In the meantime, seed costs continue to rise. The Rendels recently discovered they could grow a non-GM soybean line from the University of Arkansas that costs $30 to $40 less per unit, yields competitively with their herbicide-tolerant soybean varieties and sells for a premium.

Even in Bt crops, where the insecticide reductions remain a bonus, resistance and a changing pest spectrum have dulled the technology's initial shine, Lorenz notes. In cotton, pests rushed to fill the vacuum as caterpillar control improved, he recalls. Tarnished plant bugs, thrips and stinkbugs now top cotton farmers' list of costly pests, and insecticide resistance is growing in many of these populations. Likewise, in corn, secondary corn pests that weren't as susceptible to Bt traits, such as the Western bean cutworm, have become more prominent and costly to control.

In the meantime, the worms are fighting back against Bt. Cotton bollworm/corn earworm has slowly fed its way through the parade of Bt proteins seed companies have brought to market. Southern entomologists are watching resistance pressure mount against the lone remaining efficacious protein in corn and cotton, Vip3A. Farther north, the Western corn rootworm has evolved resistance to four Bt proteins on the market that target it, and the next generation of traits have been slow to reach market.

THE UGLY

As bad as current weed resistance is, greater dangers may lie ahead. Most recently, weed scientists at the University of Illinois have confirmed the existence of a troubling new type of resistance in weeds known as metabolic resistance.

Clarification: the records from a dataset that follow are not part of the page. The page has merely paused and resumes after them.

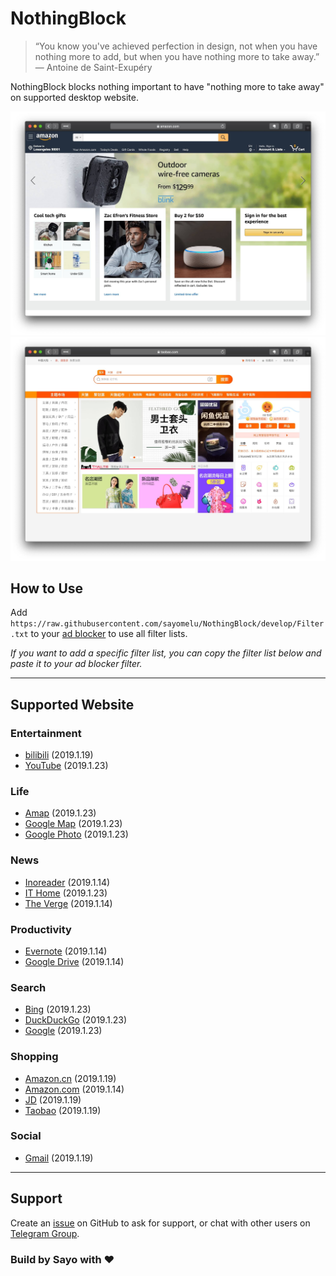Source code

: # NothingBlock

> “You know you've achieved perfection in design, not when you have nothing more to add, but when you have nothing more to take away.” ― Antoine de Saint-Exupéry

NothingBlock blocks nothing important to have "nothing more to take away" on supported desktop website.

![NothingBlock on Amazon.com](Asset/NothingBlock_Amazon.com.jpg)
![NothingBlock on Taobao](Asset/NothingBlock_Taobao.jpg)

## How to Use

Add `https://raw.githubusercontent.com/sayomelu/NothingBlock/develop/Filter.txt` to your [ad blocker](https://bing.com/search?q=ad+blocker) to use all filter lists.

*If you want to add a specific filter list, you can copy the filter list below and paste it to your ad blocker filter.*

---

## Supported Website

### Entertainment

* [bilibili](Filter/Entertainment/bilibili) (2019.1.19)
* [YouTube](Filter/Entertainment/YouTube) (2019.1.23)

### Life

* [Amap](Filter/Life/Amap) (2019.1.23)
* [Google Map](Filter/Life/Google_Map) (2019.1.23)
* [Google Photo](Filter/Life/Google_Photo) (2019.1.23)

### News

* [Inoreader](Filter/News/Inoreader) (2019.1.14)
* [IT Home](Filter/News/IT_Home) (2019.1.23)
* [The Verge](Filter/News/The_Verge) (2019.1.14)

### Productivity

* [Evernote](Filter/Productivity/Evernote) (2019.1.14)
* [Google Drive](Filter/Productivity/Google_Drive) (2019.1.14)

### Search

* [Bing](Filter/Search/Bing) (2019.1.23)
* [DuckDuckGo](Filter/Search/DuckDuckGo) (2019.1.23)
* [Google](Filter/Search/Google) (2019.1.23)

### Shopping

* [Amazon.cn](Filter/Shopping/Amazon.cn) (2019.1.19)
* [Amazon.com](Filter/Shopping/Amazon.com) (2019.1.14)
* [JD](Filter/Shopping/JD) (2019.1.19)
* [Taobao](Filter/Shopping/Taobao) (2019.1.19)

### Social

* [Gmail](Filter/Social/Gmail) (2019.1.19)

---

## Support

Create an [issue](https://github.com/sayomelu/NothingBlock/issues/new) on GitHub to ask for support, or chat with other users on [Telegram Group](https://t.me/NothingBlockGroup).

### Build by Sayo with ❤️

Weeds with this type of resistance learn how to rapidly metabolize herbicides -- regardless of their mode of action -- which can allow them to survive herbicides they haven't even encountered yet. Theoretically, this type of resistance could endanger all chemical control of weeds.

Within society, an old threat to GM crops still looms: consumer sentiment. A recent survey conducted by farm and food trade groups found that while consumers have little concrete knowledge of GMOs, they also have "high awareness" and negative views of the technology. The same respondents had even less knowledge of new techniques such as gene editing but had instant negative associations with them. Anti-GM groups such as U.S. Right to Know and the Non-GMO Project, which have long targeted traditional biotech crops, have turned their sights on gene-edited products, labeling them as "GMO 2.0"

"If we could go back 30 years, could we have done it differently -- could we have come out with the first GMO crop that did something like cure poor eyesight?" Culpepper wonders. "If we had done that instead of pushing these traits that appeared to only help the farmer, maybe we'd be in a different situation."

Chemophobia -- a distrust and fear of chemicals -- is another challenge to GM crops that was at least partially borne of industry's past sins.

Widespread use of glyphosate has made the herbicide extremely easy to find in the environment and food system. And, four years of off-target dicamba injury have fractured the agricultural industry and raised the public profile of chemical use in agriculture.

"It's clear that we're not always keeping products where they need to be," Culpepper says. "The only thing we can do, moving forward, is what we are already doing trying to do: make on-target applications."

In the meantime, the Rendels stand ready to do what farmers have done for decades: change with the times. "We'll grow whatever the market tells us to grow," Brent says. "If that's GMOs, great. But, if it's not, we can do that, too."